El Almirante no se acuesta ni quita el uniforme. Al amanecer cae sobre el enemigo con la plenitud de sus fuerzas. Seguí ataca al
Januaria
y pronto consigue derribar su mastelero de velacho. Arremete con tanto ardor que su jefe y parte de la tripulación huyen en botes dejando abandonados sobre cubierta a los muertos y heridos. Drummond ataca a la fragata
Bertiega
y se traba en un combate encarnizado. Un cañonazo certero quiebra el palo mayor y, tras numerosos impactos que deshacen la nave y diezman la tripulación, el comandante brasileño se rinde. Brown, a bordo de la
Sarandí
, apoyado por cañoneras, sigue apabullando a, varios buques.
Seguí hace frente a la capitana de la flota enemiga y lanza toda su capacidad de fuego. La lucha es reñida y estragante. La furia de ambas partes hace volar pedazos de buque con trozos humanos. Se impone Seguí, pero los brasileños no arrían la bandera, porque había sido clavada al mástil y, como refirió el cronista, "no había a bordo hombre sano que subiera a desclavarla. Estaban contusos, heridos y muertos sus tripulantes, siendo de los primeros el jefe y muertos cuatro timoneles".
Guillermo Brown aborda la rendida capitana. Sus hombres lo miran con devoción., Después de recibir la espada del almirante brasileño, se la obsequia a Seguí.
—Usted es el héroe —dice con justicia.
Se ha consumado el triunfo mayor de la escuadra argentina.
En Buenos Aires lo esperan con fogatas y orquestas. Nadie piensa en dormir, sino en festejar. Brown ya es el hombre más querido y popular de la República. El grabador francés Douville lo confirma de una manera elocuente con estos párrafos: "El Almirante Brown se había convertido en ídolo del pueblo. Todos querían verlo, no se hablaba más que de él. Se le miraba como el salvador de la Patria después de haber derrotado a la flota enemiga en aguas del Uruguay. Muchas personas gastaban gruesas sumas en hacer pintar su retrato". Cuando Douville se inicia en la litografía, comienza por hacer el retrato de Brown y vende enseguida los 2.000 ejemplares que ordena tirar. "Nuestro establecimiento —dice— era insuficiente durante el tiraje para dar cabida al público que esperaba su turno para obtener el retrato". Pronto se realiza una segunda edición, que los porteños vuelven a disputarse. Llueve la gloria.
Nadie presiente el sacrificio.
Tiempo después Elizabeth recordará que estuvo leyendo el libro de los Jueces. Que estuvo leyendo la historia del aguerrido jefe hebreo Jefté, de Galaad...

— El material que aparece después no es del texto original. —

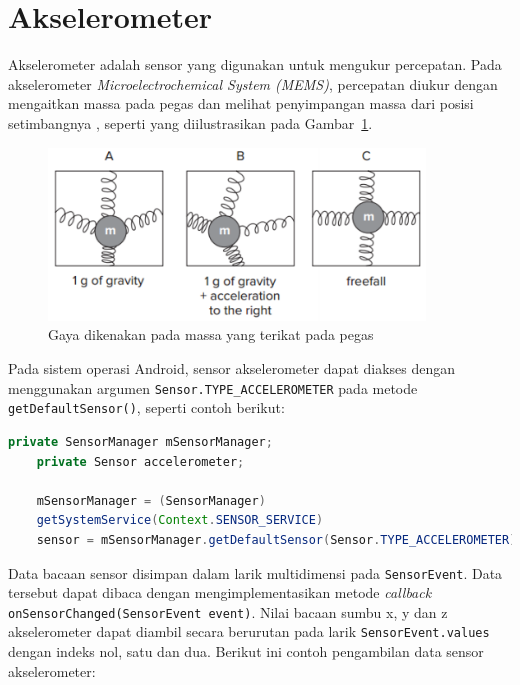 \section{Akselerometer}
Akselerometer adalah sensor yang digunakan untuk mengukur percepatan. Pada akselerometer \textit{Microelectrochemical System (MEMS)}, percepatan diukur dengan mengaitkan massa pada pegas dan melihat penyimpangan massa dari posisi setimbangnya \citep{milette-2012}, seperti yang diilustrasikan pada Gambar~\ref{gambar:akselerometer-mems}.

\begin{figure}[h!]
    \centering
    \includegraphics[width=10cm]{gambar/landasan-teori/akselerometer-mems.png}
    \caption{Gaya dikenakan pada massa yang terikat pada pegas \citep{milette-2012}}
    \label{gambar:akselerometer-mems}
\end{figure}

Pada sistem operasi Android, sensor akselerometer dapat diakses dengan menggunakan argumen \lstinline{Sensor.TYPE_ACCELEROMETER} pada metode \lstinline{getDefaultSensor()}, seperti contoh berikut:

\begin{lstlisting}[language=Java]
    private SensorManager mSensorManager;
    private Sensor accelerometer;

    mSensorManager = (SensorManager)
    getSystemService(Context.SENSOR_SERVICE)
    sensor = mSensorManager.getDefaultSensor(Sensor.TYPE_ACCELEROMETER)
\end{lstlisting}

Data bacaan sensor disimpan dalam larik multidimensi pada \lstinline{SensorEvent}. Data tersebut dapat dibaca dengan mengimplementasikan metode \textit{callback} \linebreak \lstinline{onSensorChanged(SensorEvent event)}. Nilai bacaan sumbu x, y dan z akselerometer dapat diambil secara berurutan pada larik \lstinline{SensorEvent.values} dengan indeks nol, satu dan dua. Berikut ini contoh pengambilan data sensor akselerometer:

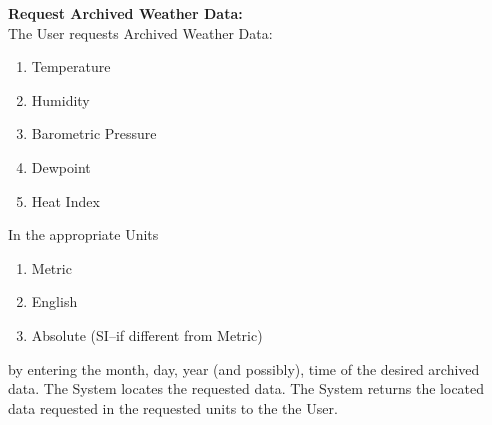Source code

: \documentclass[letterpaper]{article}
\begin{document}
\noindent
\textbf{Request Archived Weather Data:  }\\
The User requests Archived Weather Data:
\begin{enumerate}
\item Temperature
\item Humidity
\item Barometric Pressure
\item Dewpoint
\item Heat Index
\end{enumerate}
In the appropriate Units
\begin{enumerate}
\item Metric
\item English
\item Absolute (SI--if different from Metric)
\end{enumerate}
by entering the month, day, year (and possibly), time of the desired
archived data.  The System locates the requested data.  The System
returns the located data requested in the requested units to the the
User.
\end{document}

En Carmen de Patagones, que los argentinos habían convertido en uno de sus estratégicos bastiones, los brasileños sufren otra derrota cabal. Tras una intentona de limpieza sus naves son apresadas una a una y los argentinos consiguen la rendición de toda la tropa. Tres poderosos buques imperiales pasan entonces a integrar la armada nacional:
Itaparica
,
Constancia
y
Escudero
, cambiándose sus nombres por Ituzaingó, Juncal y Patagones.
Evaluándose el rotundo éxito obtenido por Brown en su crucero devastador
[6]
, se le encomienda llevar a cabo otro. Confían "a su discreción y genio el detalle las operaciones".